Q: So, what did you think of that new Leslie Nielsen movie?
A: I meant your questions about Clinton.
Q: Oops. My bad. So is Clinton going to be impeached?
A: Nope. He’ll limp over the finish line.
Q: What? You mean to tell me that the evil, mean Republicans won’t throw him out just to show everyone how evil and mean they are?
A: Are you kidding? Clinton is the best thing that ever happened to the Republicans. As long as Clinton is in office, the word “Democrat” will be synonymous with “middle-aged pervert”.
Q: Hey, leave Ted Kennedy out of this!
A: I was talking about Clinton.
Q: Oh. But what if he resigns?
A: People that resign usually have honor.
Q: True. So does this mean that Al Gore’s chances of winning the White House in 2000 are pretty much dead?
A: He doesn’t see it that way. As a matter of fact, I’ve recently stumbled upon some strategies that he’s considering for his campaign.
Q: Really?
A: Yep. It turns out that Gore is planning on choosing none other than former college roommate Tommy Lee Jones as his running mate. The Democrats are hoping that Jones will be able to impress the masses by using lines like, “We’re gonna get enough votes to win this election, even if we have to search every farmhouse, henhouse, doghouse, and outhouse.”
Q: Uh huh. So how was that Leslie Nielsen movie?
A: Not even close to the caliber of the Naked Gun movies.

Of course, Clinton could have saved himself a lot of trouble if he had just admitted that he did wrong in the first place and appealed to the complacency and gullibility of the average American voter to save his skin. Here is an example of one such move:

Clinton: “Yes, I did it. I had sex with Monica Lewinsky.”
Audience: (holding “Impeach Clinton” signs) “BOO! HISS! BOO!”
Clinton: “Wait! Let me explain! I couldn’t help it. She tempted me with cheese fries! (pulls out a “Bucket ‘O Cheese Fries”) Yes, cheese fries, America’s favorite snack. Why, where would America be without cheese fries?”
Mike McCurry: (begins humming “The Battle Hymn of the Republic”)
Clinton: “What did George Washington’s father give him after he told the truth about the cherry tree? Cheese fries. What did Abe Lincoln use to end the Civil War? Cheese fries. What did FDR snack on while discussing strategies with Winston Churchill? You guessed it, cheese fries. So what do you say America? Let’s grab some cheese fries and build that bridge to the twenty first century.”
Audience: (holding up “Clinton 2000” signs) “FOUR MORE YEARS! FOUR MORE YEARS!”
Mike McCurry: “How long do you think it will take them to figure out that you can’t run again?”
Clinton: “Give ‘em a couple of days. If they’re still here, turn the hose on ‘em.”

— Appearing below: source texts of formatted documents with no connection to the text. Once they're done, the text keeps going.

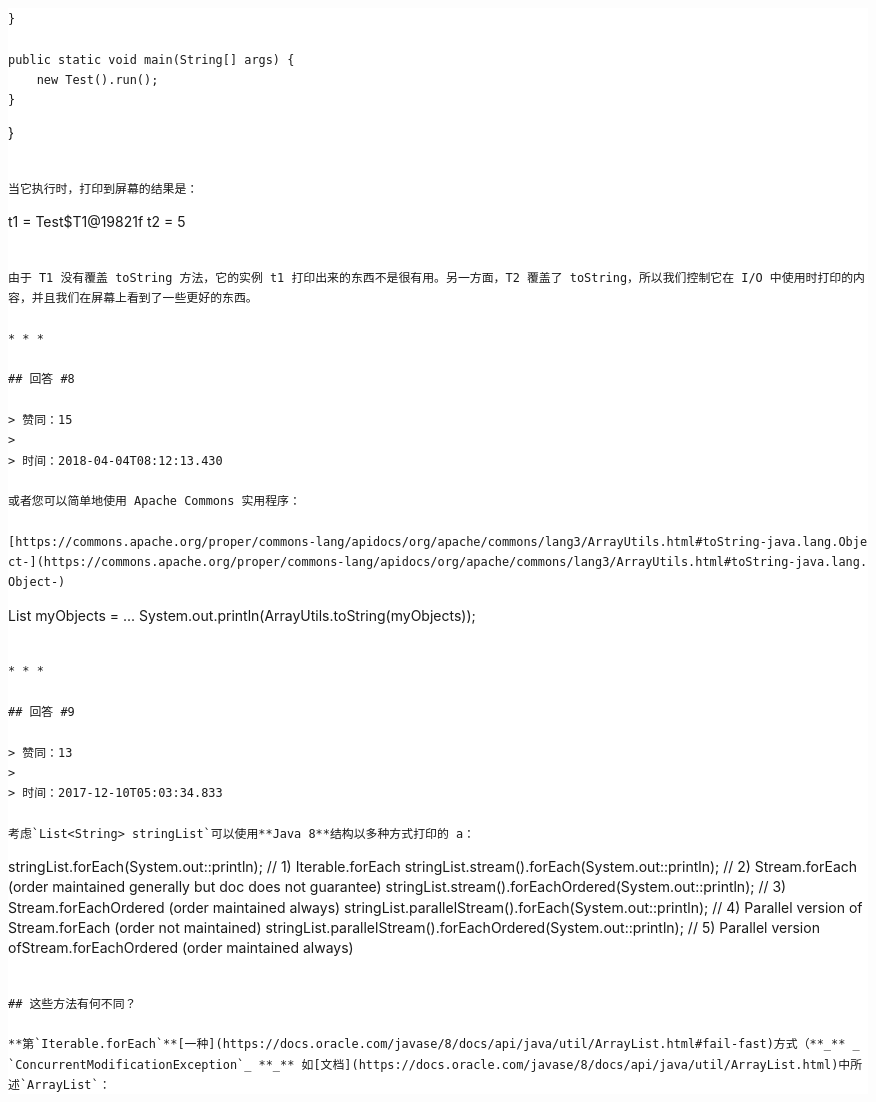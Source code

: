     }

    public static void main(String[] args) {        
        new Test().run();
    }
} 
```

当它执行时，打印到屏幕的结果是：

```
t1 = Test$T1@19821f
t2 = 5 
```

由于 T1 没有覆盖 toString 方法，它的实例 t1 打印出来的东西不是很有用。另一方面，T2 覆盖了 toString，所以我们控制它在 I/O 中使用时打印的内容，并且我们在屏幕上看到了一些更好的东西。

* * *

## 回答 #8

> 赞同：15
> 
> 时间：2018-04-04T08:12:13.430

或者您可以简单地使用 Apache Commons 实用程序：

[https://commons.apache.org/proper/commons-lang/apidocs/org/apache/commons/lang3/ArrayUtils.html#toString-java.lang.Object-](https://commons.apache.org/proper/commons-lang/apidocs/org/apache/commons/lang3/ArrayUtils.html#toString-java.lang.Object-)

```
List<MyObject> myObjects = ...
System.out.println(ArrayUtils.toString(myObjects)); 
```

* * *

## 回答 #9

> 赞同：13
> 
> 时间：2017-12-10T05:03:34.833

考虑`List<String> stringList`可以使用**Java 8**结构以多种方式打印的 a：

```
stringList.forEach(System.out::println);                            // 1) Iterable.forEach
stringList.stream().forEach(System.out::println);                   // 2) Stream.forEach (order maintained generally but doc does not guarantee)
stringList.stream().forEachOrdered(System.out::println);            // 3) Stream.forEachOrdered (order maintained always)
stringList.parallelStream().forEach(System.out::println);           // 4) Parallel version of Stream.forEach (order not maintained)
stringList.parallelStream().forEachOrdered(System.out::println);    // 5) Parallel version ofStream.forEachOrdered (order maintained always) 
```

## 这些方法有何不同？

**第`Iterable.forEach`**[一种](https://docs.oracle.com/javase/8/docs/api/java/util/ArrayList.html#fail-fast)方式（**_** _ `ConcurrentModificationException`_ **_** 如[文档](https://docs.oracle.com/javase/8/docs/api/java/util/ArrayList.html)中所述`ArrayList`：

```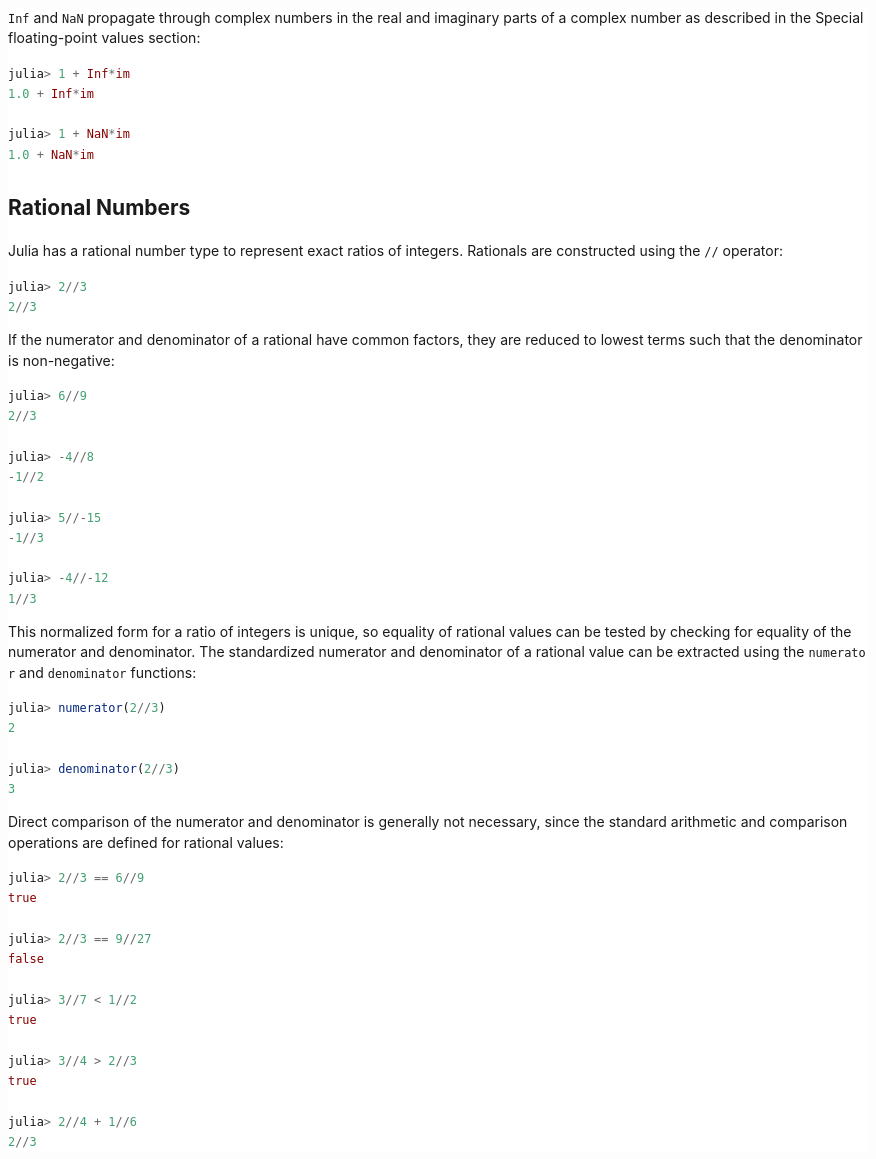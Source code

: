 `Inf` and `NaN` propagate through complex numbers in the real and imaginary parts
of a complex number as described in the Special floating-point values section:

```julia
julia> 1 + Inf*im
1.0 + Inf*im

julia> 1 + NaN*im
1.0 + NaN*im
```

## Rational Numbers

Julia has a rational number type to represent exact ratios of integers. Rationals are constructed
using the `//` operator:

```julia
julia> 2//3
2//3
```

If the numerator and denominator of a rational have common factors, they are reduced to lowest
terms such that the denominator is non-negative:

```julia
julia> 6//9
2//3

julia> -4//8
-1//2

julia> 5//-15
-1//3

julia> -4//-12
1//3
```

This normalized form for a ratio of integers is unique, so equality of rational values can be
tested by checking for equality of the numerator and denominator. The standardized numerator and
denominator of a rational value can be extracted using the `numerator` and `denominator`
functions:

```julia
julia> numerator(2//3)
2

julia> denominator(2//3)
3
```

Direct comparison of the numerator and denominator is generally not necessary, since the standard
arithmetic and comparison operations are defined for rational values:

```julia
julia> 2//3 == 6//9
true

julia> 2//3 == 9//27
false

julia> 3//7 < 1//2
true

julia> 3//4 > 2//3
true

julia> 2//4 + 1//6
2//3
```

Well, there you have it. A plausible scenario of what could have happened, which is why it is SO important, and I can’t stress this enough, people, that we informed voters go out and VOTE on election day. It’s really not that hard. As a matter of fact, it can be done in three easy steps:

  1. 1.    Go to the polling place.
  2. 2.    Vote.
  3. 3.    Leave the polling place.

Otherwise, you may turn on CNN and find something like this:

Wolf Blitzer: “The latest polls show that President Clinton’s approval rating has once again taken a huge leap since his confession that his marital infidelity has been caused by cheese fries (stuffing a cheese fry into his mouth). The latest poll shows that 97% of Americans approve of Clinton, while only 4% disapprove. Yes, I’m aware of the fact that those numbers add up to 101%, which is more proof that CNN shouldn’t hire women to do math. Of course, any liberals watching who have no sense of humor will not realize that my last statement was made in a tongue in cheek manner, which means that this will probably be my last day on the job. Oh well, at least I have cheese fries.” MR


This article was published in the 7 October 1998 edition of The Michigan Review (Volume 17, Number 2).